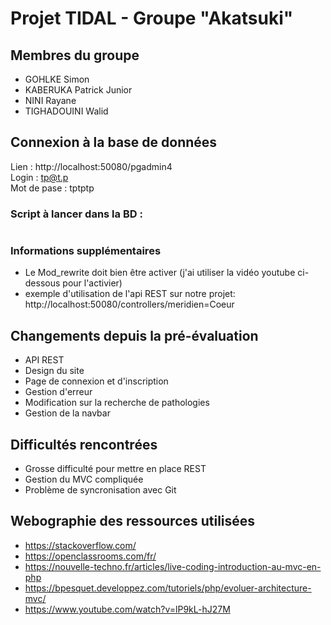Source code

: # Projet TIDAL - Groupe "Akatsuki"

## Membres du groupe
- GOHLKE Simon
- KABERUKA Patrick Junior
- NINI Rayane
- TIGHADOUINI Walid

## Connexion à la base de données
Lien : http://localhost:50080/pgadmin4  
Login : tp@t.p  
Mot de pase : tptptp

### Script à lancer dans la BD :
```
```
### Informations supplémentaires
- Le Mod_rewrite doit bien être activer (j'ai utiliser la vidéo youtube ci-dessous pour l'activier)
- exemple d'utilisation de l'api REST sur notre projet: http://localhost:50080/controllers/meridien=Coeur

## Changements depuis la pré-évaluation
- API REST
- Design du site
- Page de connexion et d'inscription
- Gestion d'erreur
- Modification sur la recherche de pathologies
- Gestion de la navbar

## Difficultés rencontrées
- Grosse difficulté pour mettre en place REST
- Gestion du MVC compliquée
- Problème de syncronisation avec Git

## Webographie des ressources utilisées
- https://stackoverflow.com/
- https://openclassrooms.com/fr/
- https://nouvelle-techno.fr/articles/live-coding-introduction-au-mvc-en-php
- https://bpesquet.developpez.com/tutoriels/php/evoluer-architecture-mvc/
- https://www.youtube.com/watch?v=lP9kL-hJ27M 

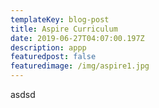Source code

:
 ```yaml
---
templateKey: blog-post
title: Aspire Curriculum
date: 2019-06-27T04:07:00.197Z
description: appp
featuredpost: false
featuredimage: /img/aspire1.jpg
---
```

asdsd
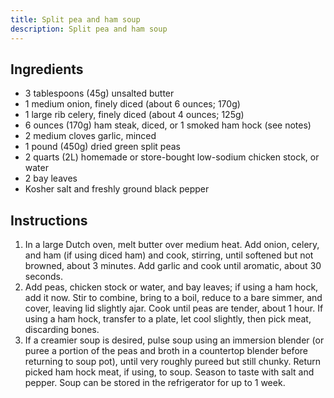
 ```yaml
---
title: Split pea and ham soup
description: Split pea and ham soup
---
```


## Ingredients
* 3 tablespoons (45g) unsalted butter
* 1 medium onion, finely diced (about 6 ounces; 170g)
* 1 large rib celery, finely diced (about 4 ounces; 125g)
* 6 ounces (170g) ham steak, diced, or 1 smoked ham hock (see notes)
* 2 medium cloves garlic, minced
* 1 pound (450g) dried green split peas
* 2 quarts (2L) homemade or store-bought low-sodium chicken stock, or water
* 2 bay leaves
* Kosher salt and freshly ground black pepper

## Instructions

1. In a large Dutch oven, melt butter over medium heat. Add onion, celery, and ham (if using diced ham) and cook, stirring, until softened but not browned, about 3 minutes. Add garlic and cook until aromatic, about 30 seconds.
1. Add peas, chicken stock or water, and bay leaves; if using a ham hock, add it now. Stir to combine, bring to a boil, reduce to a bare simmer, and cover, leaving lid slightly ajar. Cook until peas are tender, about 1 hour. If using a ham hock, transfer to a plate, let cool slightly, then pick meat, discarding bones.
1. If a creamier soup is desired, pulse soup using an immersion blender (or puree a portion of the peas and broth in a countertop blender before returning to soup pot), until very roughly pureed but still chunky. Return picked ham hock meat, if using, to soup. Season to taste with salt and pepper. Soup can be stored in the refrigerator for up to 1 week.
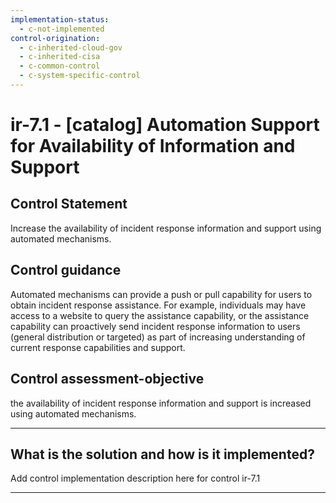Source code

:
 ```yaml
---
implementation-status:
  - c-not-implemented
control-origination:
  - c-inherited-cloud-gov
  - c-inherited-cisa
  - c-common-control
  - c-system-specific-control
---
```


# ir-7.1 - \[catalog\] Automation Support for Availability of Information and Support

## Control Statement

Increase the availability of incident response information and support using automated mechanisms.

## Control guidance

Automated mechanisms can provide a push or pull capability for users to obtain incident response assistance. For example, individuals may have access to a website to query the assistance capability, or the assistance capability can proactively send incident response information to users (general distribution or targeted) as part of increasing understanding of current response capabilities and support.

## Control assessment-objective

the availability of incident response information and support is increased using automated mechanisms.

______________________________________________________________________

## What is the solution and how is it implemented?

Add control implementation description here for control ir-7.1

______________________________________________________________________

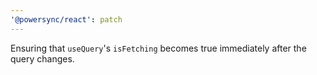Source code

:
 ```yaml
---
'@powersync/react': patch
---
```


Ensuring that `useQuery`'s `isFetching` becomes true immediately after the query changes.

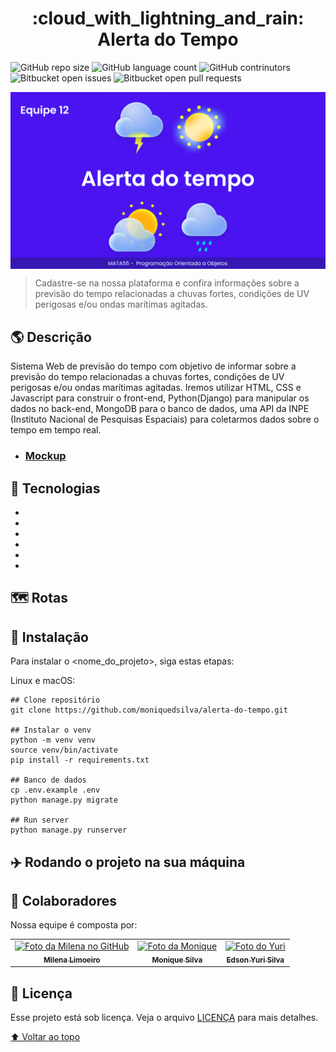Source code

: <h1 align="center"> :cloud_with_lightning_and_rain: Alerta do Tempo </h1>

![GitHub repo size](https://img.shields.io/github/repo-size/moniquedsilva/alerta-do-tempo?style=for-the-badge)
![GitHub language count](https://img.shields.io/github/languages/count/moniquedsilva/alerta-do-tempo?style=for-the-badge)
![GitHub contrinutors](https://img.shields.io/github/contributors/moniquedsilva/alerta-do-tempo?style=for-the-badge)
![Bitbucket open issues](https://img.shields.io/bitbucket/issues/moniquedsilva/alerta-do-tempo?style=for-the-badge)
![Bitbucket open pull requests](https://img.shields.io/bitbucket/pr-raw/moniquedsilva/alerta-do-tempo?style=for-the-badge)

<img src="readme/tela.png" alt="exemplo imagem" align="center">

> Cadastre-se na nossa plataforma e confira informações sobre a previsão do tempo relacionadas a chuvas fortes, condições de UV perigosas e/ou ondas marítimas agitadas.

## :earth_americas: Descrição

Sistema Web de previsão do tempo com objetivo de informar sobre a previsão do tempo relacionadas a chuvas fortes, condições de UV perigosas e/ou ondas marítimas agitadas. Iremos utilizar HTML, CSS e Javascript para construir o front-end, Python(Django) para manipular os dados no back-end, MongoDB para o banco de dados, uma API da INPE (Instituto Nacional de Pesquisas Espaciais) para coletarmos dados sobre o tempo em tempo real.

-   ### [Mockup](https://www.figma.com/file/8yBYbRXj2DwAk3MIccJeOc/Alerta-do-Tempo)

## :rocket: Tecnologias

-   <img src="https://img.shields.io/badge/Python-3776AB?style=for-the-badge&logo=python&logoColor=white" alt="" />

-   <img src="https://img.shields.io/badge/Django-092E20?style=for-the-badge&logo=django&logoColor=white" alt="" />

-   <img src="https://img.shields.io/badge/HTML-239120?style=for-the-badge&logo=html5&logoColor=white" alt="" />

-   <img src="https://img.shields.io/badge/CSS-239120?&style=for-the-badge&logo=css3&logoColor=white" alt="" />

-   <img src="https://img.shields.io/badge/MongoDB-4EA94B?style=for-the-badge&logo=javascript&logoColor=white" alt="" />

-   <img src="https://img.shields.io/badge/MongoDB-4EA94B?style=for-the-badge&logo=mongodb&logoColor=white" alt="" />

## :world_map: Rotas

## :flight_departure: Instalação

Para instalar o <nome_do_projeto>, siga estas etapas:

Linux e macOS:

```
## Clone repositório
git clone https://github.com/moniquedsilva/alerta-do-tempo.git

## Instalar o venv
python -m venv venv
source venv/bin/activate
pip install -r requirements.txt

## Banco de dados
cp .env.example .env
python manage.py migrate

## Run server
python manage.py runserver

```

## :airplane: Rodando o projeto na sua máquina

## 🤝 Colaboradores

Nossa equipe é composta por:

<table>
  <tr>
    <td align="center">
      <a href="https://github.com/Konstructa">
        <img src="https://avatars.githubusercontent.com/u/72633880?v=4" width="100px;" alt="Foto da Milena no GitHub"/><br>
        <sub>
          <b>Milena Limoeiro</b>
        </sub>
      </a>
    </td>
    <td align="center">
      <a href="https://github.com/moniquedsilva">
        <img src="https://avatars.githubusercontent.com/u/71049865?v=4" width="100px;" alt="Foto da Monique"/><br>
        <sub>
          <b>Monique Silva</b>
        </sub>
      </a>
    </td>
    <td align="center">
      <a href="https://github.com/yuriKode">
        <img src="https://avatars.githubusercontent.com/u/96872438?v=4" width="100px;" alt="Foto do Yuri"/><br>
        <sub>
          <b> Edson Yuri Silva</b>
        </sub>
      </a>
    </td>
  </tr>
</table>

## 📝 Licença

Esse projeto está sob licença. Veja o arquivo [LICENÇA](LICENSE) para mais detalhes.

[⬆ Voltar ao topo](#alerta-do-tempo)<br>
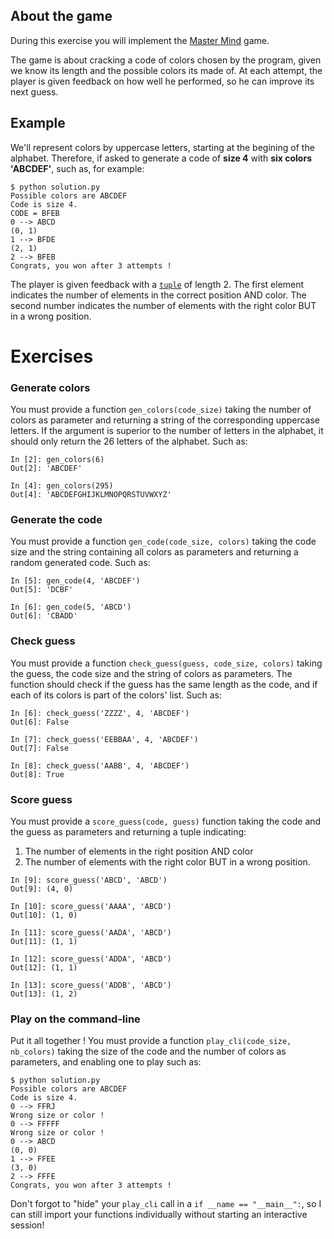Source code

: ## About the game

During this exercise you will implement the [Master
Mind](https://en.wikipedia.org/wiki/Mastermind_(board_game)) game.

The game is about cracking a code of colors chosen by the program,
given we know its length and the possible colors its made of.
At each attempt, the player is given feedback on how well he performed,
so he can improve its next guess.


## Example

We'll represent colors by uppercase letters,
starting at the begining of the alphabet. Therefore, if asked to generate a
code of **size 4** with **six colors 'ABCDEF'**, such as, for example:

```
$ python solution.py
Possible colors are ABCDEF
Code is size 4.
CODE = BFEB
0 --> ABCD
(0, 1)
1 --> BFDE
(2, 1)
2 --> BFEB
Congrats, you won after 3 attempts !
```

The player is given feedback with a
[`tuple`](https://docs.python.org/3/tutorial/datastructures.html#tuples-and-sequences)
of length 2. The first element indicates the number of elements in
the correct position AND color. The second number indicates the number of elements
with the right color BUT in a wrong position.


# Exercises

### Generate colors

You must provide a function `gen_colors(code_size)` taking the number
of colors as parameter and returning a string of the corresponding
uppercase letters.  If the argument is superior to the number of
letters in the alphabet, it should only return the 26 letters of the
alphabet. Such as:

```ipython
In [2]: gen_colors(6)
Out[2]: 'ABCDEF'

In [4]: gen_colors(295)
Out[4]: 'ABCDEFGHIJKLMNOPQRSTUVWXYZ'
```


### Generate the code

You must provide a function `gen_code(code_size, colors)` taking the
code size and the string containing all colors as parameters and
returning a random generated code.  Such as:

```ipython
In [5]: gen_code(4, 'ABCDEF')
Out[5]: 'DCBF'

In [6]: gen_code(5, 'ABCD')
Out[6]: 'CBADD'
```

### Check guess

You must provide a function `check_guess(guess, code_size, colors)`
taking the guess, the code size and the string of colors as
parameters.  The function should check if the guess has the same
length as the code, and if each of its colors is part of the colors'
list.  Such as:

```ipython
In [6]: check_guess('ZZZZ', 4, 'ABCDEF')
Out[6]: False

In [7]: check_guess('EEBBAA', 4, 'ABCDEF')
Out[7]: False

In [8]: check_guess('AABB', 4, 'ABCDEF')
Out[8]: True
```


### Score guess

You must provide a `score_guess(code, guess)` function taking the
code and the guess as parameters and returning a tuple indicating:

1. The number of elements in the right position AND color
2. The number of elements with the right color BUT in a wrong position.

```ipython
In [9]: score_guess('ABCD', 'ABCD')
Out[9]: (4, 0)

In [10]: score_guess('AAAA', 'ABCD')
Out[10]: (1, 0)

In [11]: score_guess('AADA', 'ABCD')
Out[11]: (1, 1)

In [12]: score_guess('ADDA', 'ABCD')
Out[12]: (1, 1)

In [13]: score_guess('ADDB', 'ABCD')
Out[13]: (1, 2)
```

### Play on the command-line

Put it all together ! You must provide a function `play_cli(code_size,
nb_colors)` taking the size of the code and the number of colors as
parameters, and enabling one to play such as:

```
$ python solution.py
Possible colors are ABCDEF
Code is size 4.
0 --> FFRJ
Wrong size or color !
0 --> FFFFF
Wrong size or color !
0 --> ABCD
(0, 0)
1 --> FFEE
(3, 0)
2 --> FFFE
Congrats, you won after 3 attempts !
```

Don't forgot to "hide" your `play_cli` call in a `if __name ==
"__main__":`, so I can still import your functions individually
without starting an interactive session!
- - -
Give the lines again exactly, starting where the entries begin and stopping once the line with "1. In a large" is included; pictures are not copied.

Source code

: # Projet TIDAL - Groupe "Akatsuki"

## Membres du groupe
- GOHLKE Simon
- KABERUKA Patrick Junior
- NINI Rayane
- TIGHADOUINI Walid

## Connexion à la base de données
Lien : http://localhost:50080/pgadmin4  
Login : tp@t.p  
Mot de pase : tptptp

### Script à lancer dans la BD :
```
```
### Informations supplémentaires
- Le Mod_rewrite doit bien être activer (j'ai utiliser la vidéo youtube ci-dessous pour l'activier)
- exemple d'utilisation de l'api REST sur notre projet: http://localhost:50080/controllers/meridien=Coeur

## Changements depuis la pré-évaluation
- API REST
- Design du site
- Page de connexion et d'inscription
- Gestion d'erreur
- Modification sur la recherche de pathologies
- Gestion de la navbar

## Difficultés rencontrées
- Grosse difficulté pour mettre en place REST
- Gestion du MVC compliquée
- Problème de syncronisation avec Git

## Webographie des ressources utilisées
- https://stackoverflow.com/
- https://openclassrooms.com/fr/
- https://nouvelle-techno.fr/articles/live-coding-introduction-au-mvc-en-php
- https://bpesquet.developpez.com/tutoriels/php/evoluer-architecture-mvc/
- https://www.youtube.com/watch?v=lP9kL-hJ27M 

Source code

:
 ```yaml
---
templateKey: blog-post
title: Aspire Curriculum
date: 2019-06-27T04:07:00.197Z
description: appp
featuredpost: false
featuredimage: /img/aspire1.jpg
---
```

asdsd
 ```yaml
---
title: Split pea and ham soup
description: Split pea and ham soup
---
```


## Ingredients
* 3 tablespoons (45g) unsalted butter
* 1 medium onion, finely diced (about 6 ounces; 170g)
* 1 large rib celery, finely diced (about 4 ounces; 125g)
* 6 ounces (170g) ham steak, diced, or 1 smoked ham hock (see notes)
* 2 medium cloves garlic, minced
* 1 pound (450g) dried green split peas
* 2 quarts (2L) homemade or store-bought low-sodium chicken stock, or water
* 2 bay leaves
* Kosher salt and freshly ground black pepper

## Instructions

1. In a large Dutch oven, melt butter over medium heat. Add onion, celery, and ham (if using diced ham) and cook, stirring, until softened but not browned, about 3 minutes. Add garlic and cook until aromatic, about 30 seconds.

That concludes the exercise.